In this notebook, we apply MCMC to a simple deciphering task. The problem is interesting, because the state space of the markov chain is permutations of the alphabet, so there are (26 + 1)! $\approx 10^{28}$ states. The main point of this is to show how MCMC can easily sample from a bizarre distribution defined over a huge state space. The MCMC algorithm itself is quite simple and converges surprisingly quickly. 

The goal is to crack a substitution cipher. That is, a cipher where every letter of the alphabet has been switched for some symbol (we'll just use the letter of the alphabet again as our symbols). The way we intend to solve this is to set up a Markov chain where the stationary distribution is concentrated, in some sense, on the "most plausible" deciphering schemes. We'll do this as follows.  

Firsts, compute a bigram model of English using some source text that you think statistically resembles the coded text. We'll use war and peace. Let $b(x, y)$ denote the frequency of the bigram $(x,y)$ in your source text. Let $f$ be a deciphering scheme (mapping from coded symbols to english letters). We'll define the plausiblity of $f$ to be
$$
Pl(f) := \prod_{c_i} b(f(c_i), f(c_{i+1})),
$$
where $c_i$ denotes the $i$th character in your coded message. Basically, if you decode your message with $f$ and it gives a bunch of unlikely bigrams (meaning they rarely occur in your reference text), then it's implausible. On the other hand, if many of the bigrams that appear in the decoded message are also common in your reference text, then you consider it to be more plausible. 

Now, observe that the set of possible $f$'s is essentially the set of permutations of the alphabet. (e.g., if we're going from regular alphabet symbols to regular alphabet symbols, then then your cipher is just a permutation map that tells you which letter in a regular message maps to which coded letter). We'll use lowercase letters and include a space character, so we have $27!$ states. Let
$$
\pi(f; b, \text{message}) := \frac{Pl(f)}{\sum_g Pl(g)}
$$
denote a normalization of $Pl(f)$, where the sum is over all possible permutations $g$. I added the parameters $b$ and the coded message as "parameters" to $\pi$ to emphasize that distribution depends critically on both of these. If you change your bigram model or your decoded message, then you're going to shift $\pi$. 

We want to sample from $\pi$. The idea is that most of the mass of $\pi$ should be on reasonable decoding schemes. So, a sample from it should give a decent first guess at a decoding scheme. 
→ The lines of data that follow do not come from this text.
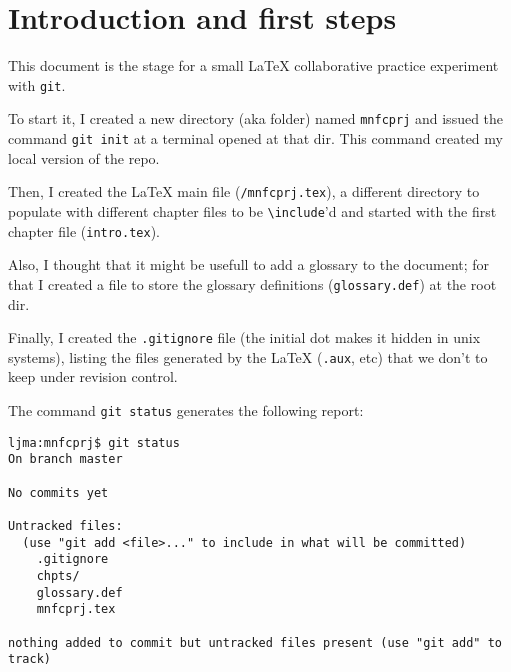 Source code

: \chapter{Introduction and first steps}
This document is the stage for a small \LaTeX{} collaborative practice
experiment with \texttt{git}.

To start it, I created a new directory (aka folder) named \texttt{mnfcprj} and
issued the command \texttt{git init} at a terminal opened at that dir. This
command created my local version of the \gls{repo}.

Then, I created the \LaTeX{} main file (\texttt{/mnfcprj.tex}), a different
directory to populate with different chapter files to be
\texttt{\textbackslash{}include}'d and started with the first chapter file
(\texttt{intro.tex}).

Also, I thought that it might be usefull to add a glossary to the document; for
that I created a file to store the glossary definitions (\texttt{glossary.def})
at the root dir. 

Finally, I created the \texttt{.gitignore} file (the initial dot makes it hidden
in unix systems), listing the files generated by the \LaTeX{} (\texttt{.aux},
etc) that we don't to keep under revision control.

The command \texttt{git status} generates the following report:

\noindent
\begin{minipage}{0.96\textwidth}
\begin{verbatim}
ljma:mnfcprj$ git status
On branch master

No commits yet

Untracked files:
  (use "git add <file>..." to include in what will be committed)
	.gitignore
	chpts/
	glossary.def
	mnfcprj.tex

nothing added to commit but untracked files present (use "git add" to track)
\end{verbatim}
\end{minipage}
To sample from $\pi$ we'll use a very simple MCMC algorithm that will be described below. The algorithm is really strikingly simple. 

We'll start by building a bigram model. We'll use a copy of war and peace downloaded from project gutenberg as a reference text. Nothing too interesting here. 

In [1]:
import numpy as np
import random
import pickle

recompute_bigram = True
smoothing_k = 1  # smoothing factor for bigram model (pretend there are this many examples to start with for each bigram)
if recompute_bigram:
    # read in war and peace
    words = open('data/war_and_peace.txt', 'r').read().lower().split()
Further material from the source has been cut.